● Saved entries:
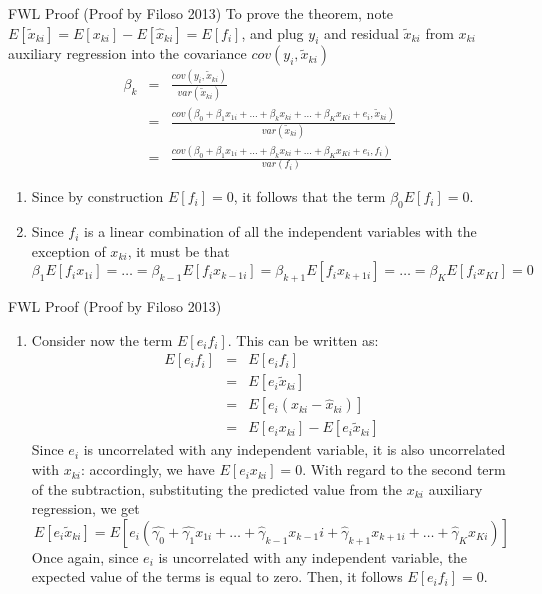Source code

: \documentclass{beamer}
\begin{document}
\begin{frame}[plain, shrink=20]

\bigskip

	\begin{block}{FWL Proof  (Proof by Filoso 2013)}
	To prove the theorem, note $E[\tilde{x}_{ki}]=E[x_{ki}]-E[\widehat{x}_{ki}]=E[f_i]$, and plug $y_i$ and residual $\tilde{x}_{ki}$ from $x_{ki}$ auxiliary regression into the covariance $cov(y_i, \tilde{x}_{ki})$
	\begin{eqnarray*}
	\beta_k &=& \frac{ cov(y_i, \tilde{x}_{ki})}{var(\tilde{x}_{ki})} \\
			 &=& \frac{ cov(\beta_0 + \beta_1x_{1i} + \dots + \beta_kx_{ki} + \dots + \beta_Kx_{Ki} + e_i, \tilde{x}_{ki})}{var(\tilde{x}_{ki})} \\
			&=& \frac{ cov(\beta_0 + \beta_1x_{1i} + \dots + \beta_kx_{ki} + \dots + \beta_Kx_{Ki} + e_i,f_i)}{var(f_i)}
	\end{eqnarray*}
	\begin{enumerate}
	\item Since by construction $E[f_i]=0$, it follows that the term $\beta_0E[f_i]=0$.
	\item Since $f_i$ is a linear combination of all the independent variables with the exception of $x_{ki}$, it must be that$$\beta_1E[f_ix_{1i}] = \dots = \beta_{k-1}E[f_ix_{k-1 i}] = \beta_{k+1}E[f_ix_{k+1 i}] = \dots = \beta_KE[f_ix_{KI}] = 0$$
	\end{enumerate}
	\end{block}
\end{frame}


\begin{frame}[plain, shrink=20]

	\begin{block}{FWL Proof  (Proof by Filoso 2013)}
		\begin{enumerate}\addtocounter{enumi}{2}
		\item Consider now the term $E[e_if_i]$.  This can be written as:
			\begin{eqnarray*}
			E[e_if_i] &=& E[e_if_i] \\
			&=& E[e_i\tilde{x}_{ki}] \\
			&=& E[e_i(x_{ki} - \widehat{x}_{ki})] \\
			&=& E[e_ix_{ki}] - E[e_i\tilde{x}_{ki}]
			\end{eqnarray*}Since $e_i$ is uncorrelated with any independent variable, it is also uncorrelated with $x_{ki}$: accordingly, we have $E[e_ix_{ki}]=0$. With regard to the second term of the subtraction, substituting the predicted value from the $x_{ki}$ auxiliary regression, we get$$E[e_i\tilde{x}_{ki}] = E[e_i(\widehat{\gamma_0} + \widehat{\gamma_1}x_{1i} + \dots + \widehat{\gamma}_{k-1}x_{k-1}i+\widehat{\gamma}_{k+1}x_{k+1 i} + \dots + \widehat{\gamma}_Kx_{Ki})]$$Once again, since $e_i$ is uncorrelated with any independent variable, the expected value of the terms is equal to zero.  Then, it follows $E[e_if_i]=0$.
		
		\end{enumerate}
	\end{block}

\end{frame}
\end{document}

---

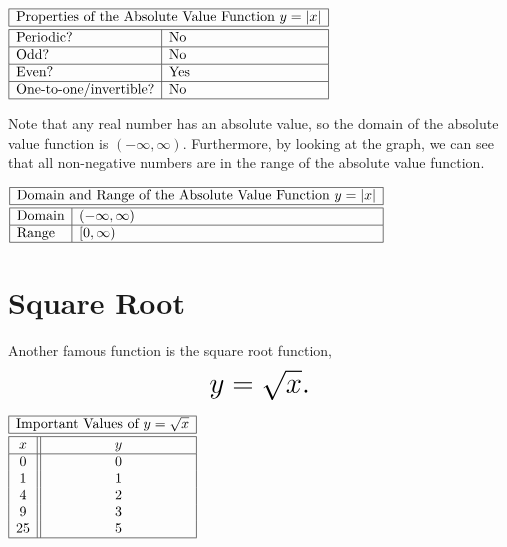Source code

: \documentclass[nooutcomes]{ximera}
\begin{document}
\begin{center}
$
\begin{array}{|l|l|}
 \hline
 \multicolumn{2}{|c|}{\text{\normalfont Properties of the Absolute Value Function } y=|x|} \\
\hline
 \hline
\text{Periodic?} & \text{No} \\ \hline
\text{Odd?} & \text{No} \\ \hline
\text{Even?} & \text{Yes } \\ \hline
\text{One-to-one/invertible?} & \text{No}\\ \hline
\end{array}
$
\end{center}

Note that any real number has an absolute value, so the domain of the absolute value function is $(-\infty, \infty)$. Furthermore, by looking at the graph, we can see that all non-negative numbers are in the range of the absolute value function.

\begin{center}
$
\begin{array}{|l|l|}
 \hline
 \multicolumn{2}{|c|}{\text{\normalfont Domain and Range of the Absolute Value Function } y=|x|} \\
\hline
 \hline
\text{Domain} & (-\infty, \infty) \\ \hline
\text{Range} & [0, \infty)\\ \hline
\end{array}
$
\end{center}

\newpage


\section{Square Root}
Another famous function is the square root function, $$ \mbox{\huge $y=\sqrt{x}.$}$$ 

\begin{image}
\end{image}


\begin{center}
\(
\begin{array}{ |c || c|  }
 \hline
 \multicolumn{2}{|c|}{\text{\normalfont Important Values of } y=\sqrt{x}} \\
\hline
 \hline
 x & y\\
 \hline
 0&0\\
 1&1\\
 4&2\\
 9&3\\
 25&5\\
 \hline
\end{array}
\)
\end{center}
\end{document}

● Work to complete: Say how many lines in the records contain the word "independent". Nothing but the number is required.

● Task result: 2